» **EXERCISE**: Look through the records below for the line with "path sum I\" and the line with "##### Solved more tasks that 84.733% of users", then return those lines and all lines between, exactly.

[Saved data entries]
------------------------------------

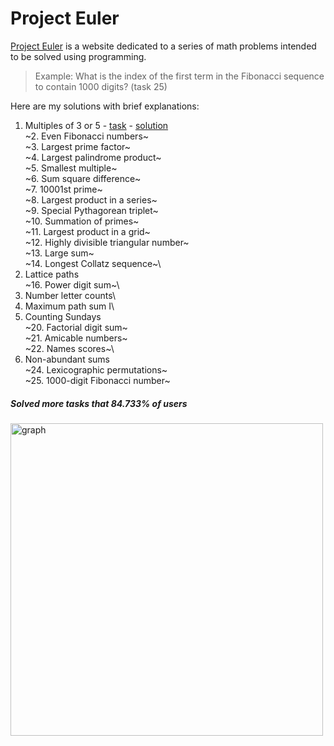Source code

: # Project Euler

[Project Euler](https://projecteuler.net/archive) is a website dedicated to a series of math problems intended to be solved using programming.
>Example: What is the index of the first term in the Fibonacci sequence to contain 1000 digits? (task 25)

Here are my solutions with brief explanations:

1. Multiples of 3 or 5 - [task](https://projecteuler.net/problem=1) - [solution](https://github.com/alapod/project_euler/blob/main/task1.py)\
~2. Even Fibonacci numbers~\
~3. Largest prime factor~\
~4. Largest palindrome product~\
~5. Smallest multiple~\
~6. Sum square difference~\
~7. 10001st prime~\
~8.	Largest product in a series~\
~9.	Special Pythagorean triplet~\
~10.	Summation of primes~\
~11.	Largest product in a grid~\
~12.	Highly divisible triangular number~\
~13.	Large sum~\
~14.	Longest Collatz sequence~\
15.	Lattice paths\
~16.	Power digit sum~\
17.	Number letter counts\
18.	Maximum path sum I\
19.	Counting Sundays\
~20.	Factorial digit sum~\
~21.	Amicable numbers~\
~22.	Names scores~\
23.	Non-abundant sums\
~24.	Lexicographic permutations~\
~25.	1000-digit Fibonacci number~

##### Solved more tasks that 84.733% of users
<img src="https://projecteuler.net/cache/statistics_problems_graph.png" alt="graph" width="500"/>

------------------------------------

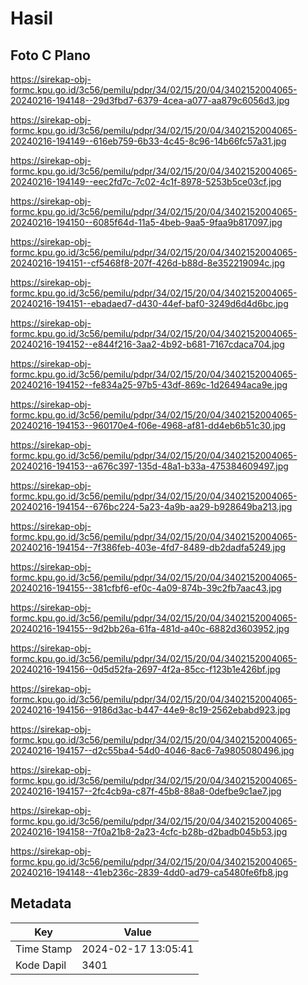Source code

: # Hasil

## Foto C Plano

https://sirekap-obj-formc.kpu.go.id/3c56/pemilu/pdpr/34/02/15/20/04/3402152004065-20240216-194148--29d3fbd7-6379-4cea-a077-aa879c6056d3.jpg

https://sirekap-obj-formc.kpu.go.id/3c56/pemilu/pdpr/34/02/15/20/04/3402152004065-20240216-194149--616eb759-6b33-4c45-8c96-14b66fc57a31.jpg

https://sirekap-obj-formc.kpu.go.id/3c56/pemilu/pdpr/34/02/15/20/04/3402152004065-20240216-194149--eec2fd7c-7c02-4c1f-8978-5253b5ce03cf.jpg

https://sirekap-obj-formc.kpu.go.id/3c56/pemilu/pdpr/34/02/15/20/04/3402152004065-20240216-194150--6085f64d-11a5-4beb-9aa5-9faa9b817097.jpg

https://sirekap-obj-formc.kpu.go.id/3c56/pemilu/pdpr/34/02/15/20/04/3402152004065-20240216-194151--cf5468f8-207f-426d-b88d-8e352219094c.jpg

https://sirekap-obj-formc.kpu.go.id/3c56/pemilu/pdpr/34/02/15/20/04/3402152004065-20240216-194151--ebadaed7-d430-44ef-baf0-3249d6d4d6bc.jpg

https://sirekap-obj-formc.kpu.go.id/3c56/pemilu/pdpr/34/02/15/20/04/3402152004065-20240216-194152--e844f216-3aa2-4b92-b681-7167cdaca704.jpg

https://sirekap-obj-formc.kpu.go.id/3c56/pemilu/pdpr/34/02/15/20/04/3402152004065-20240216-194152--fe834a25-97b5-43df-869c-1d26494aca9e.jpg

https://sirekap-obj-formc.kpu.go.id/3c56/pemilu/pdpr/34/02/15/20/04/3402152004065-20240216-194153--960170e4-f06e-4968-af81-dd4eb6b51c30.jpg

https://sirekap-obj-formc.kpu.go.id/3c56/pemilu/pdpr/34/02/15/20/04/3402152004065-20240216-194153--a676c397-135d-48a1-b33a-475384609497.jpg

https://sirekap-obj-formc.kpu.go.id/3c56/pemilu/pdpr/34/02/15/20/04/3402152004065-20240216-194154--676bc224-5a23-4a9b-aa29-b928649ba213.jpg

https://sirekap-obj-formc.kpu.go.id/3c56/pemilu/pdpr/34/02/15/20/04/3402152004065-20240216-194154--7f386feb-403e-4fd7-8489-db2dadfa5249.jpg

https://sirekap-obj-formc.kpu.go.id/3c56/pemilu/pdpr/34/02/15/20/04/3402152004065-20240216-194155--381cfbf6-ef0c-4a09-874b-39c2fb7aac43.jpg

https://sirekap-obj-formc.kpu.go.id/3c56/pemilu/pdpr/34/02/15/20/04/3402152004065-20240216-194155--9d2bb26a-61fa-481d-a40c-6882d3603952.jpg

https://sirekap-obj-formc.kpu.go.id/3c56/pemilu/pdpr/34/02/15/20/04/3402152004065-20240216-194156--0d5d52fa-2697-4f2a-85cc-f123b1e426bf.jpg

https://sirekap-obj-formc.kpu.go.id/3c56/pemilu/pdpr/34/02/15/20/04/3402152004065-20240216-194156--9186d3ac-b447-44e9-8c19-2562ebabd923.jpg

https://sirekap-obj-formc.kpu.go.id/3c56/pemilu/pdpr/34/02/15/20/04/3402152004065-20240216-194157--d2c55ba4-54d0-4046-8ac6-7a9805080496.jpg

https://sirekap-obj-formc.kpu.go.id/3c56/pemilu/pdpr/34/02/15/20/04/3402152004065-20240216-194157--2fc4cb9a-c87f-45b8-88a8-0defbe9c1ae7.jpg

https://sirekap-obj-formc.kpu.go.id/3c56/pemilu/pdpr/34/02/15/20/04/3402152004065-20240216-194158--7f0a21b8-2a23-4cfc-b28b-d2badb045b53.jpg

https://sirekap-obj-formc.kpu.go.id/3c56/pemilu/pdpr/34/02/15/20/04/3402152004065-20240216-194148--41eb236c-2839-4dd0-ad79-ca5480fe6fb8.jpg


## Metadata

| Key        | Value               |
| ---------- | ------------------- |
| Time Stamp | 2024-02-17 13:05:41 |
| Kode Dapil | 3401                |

------------------------------------

» **SOLUTION TO THIS TASK**:
18.	Maximum path sum I\
19.	Counting Sundays\
~20.	Factorial digit sum~\
~21.	Amicable numbers~\
~22.	Names scores~\
23.	Non-abundant sums\
~24.	Lexicographic permutations~\
~25.	1000-digit Fibonacci number~

##### Solved more tasks that 84.733% of users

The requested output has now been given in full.